A Unity-based simulation platform for training and evaluating reinforcement-learning agents
in robotic manipulation and warehouse AMR navigation tasks.
VTPRL connects a Unity physics simulator with Python gym environments over gRPC for end-to-end robot learning. The Unity side handles rigid-body physics, rendering, and sensor simulation while the Python side provides gym-compatible environments, RL training via Stable-Baselines3 (e.g., PPO), inverse kinematics via DART, autonomous navigation planning (A* + DWA/DWB), live task monitoring, full-episode data-trace recording, and cross-language step profiling.
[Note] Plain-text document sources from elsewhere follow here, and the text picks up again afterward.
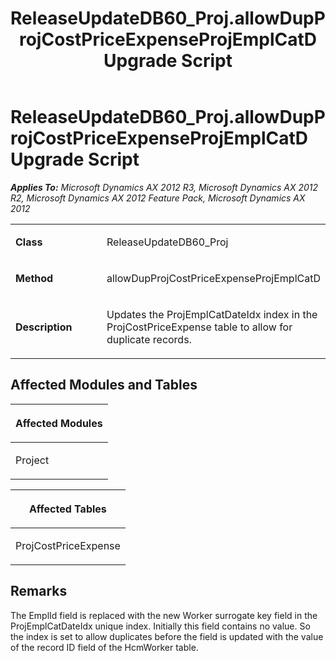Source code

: ﻿---
title: ReleaseUpdateDB60_Proj.allowDupProjCostPriceExpenseProjEmplCatD Upgrade Script
TOCTitle: ReleaseUpdateDB60_Proj.allowDupProjCostPriceExpenseProjEmplCatD Upgrade Script
ms:assetid: 26cb6e9d-4d34-6f7e-fd06-dbe4507c8f03
ms:mtpsurl: https://msdn.microsoft.com/en-us/library/JJ685051(v=AX.60)
ms:contentKeyID: 49707251
ms.date: 05/18/2015
mtps_version: v=AX.60
---

# ReleaseUpdateDB60\_Proj.allowDupProjCostPriceExpenseProjEmplCatD Upgrade Script 


_**Applies To:** Microsoft Dynamics AX 2012 R3, Microsoft Dynamics AX 2012 R2, Microsoft Dynamics AX 2012 Feature Pack, Microsoft Dynamics AX 2012_

<table>
<colgroup>
<col style="width: 50%" />
<col style="width: 50%" />
</colgroup>
<tbody>
<tr class="odd">
<td><p><strong>Class</strong></p></td>
<td><p>ReleaseUpdateDB60_Proj</p></td>
</tr>
<tr class="even">
<td><p><strong>Method</strong></p></td>
<td><p>allowDupProjCostPriceExpenseProjEmplCatD</p></td>
</tr>
<tr class="odd">
<td><p><strong>Description</strong></p></td>
<td><p>Updates the ProjEmplCatDateIdx index in the ProjCostPriceExpense table to allow for duplicate records.</p></td>
</tr>
</tbody>
</table>


## Affected Modules and Tables

<table>
<colgroup>
<col style="width: 100%" />
</colgroup>
<thead>
<tr class="header">
<th><p>Affected Modules</p></th>
</tr>
</thead>
<tbody>
<tr class="odd">
<td><p>Project</p></td>
</tr>
</tbody>
</table>


<table>
<colgroup>
<col style="width: 100%" />
</colgroup>
<thead>
<tr class="header">
<th><p>Affected Tables</p></th>
</tr>
</thead>
<tbody>
<tr class="odd">
<td><p>ProjCostPriceExpense</p></td>
</tr>
</tbody>
</table>


## Remarks

The EmplId field is replaced with the new Worker surrogate key field in the ProjEmplCatDateIdx unique index. Initially this field contains no value. So the index is set to allow duplicates before the field is updated with the value of the record ID field of the HcmWorker table.

  



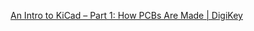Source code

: 
[An Intro to KiCad – Part 1: How PCBs Are Made | DigiKey](https://www.youtube.com/watch?v=vaCVh2SAZY4)
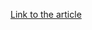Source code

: [Link to the article](https://blog.trendmicro.com/trendlabs-security-intelligence/trickbot-shows-off-new-trick-password-grabber-module)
- Multi-robot warehouse navigation — SAFELOG S2 AMRs with laser scan, NavMesh-based occupancy grids, A* global planning, and DWA/DWB local trajectory planning
- Manipulator task-space control — Kuka IIWA 14 (7-DoF), and SO-100 (5-DoF) with DART inverse kinematics and optional grippers
- Vectorised training — parallel environments with Stable-Baselines3
VecEnvinterface for scalable PPO training - Four transport modes —
GRPC,GRPC_NRP,GRPC_BIN(MessagePack),GRPC_SHM(shared-memory ring buffer) - Data-trace recording — telemetry channels (laser, images, occupancy, planner paths, item/obstacle poses, etc.) saved to NPZ + JSONL in a dedicated process
- Offline trace playback — replay recorded episodes through the task monitor without the simulator
- Live task monitoring — real-time web dashboard (FastAPI + WebSocket + Plotly.js) or desktop GUI (PySide2)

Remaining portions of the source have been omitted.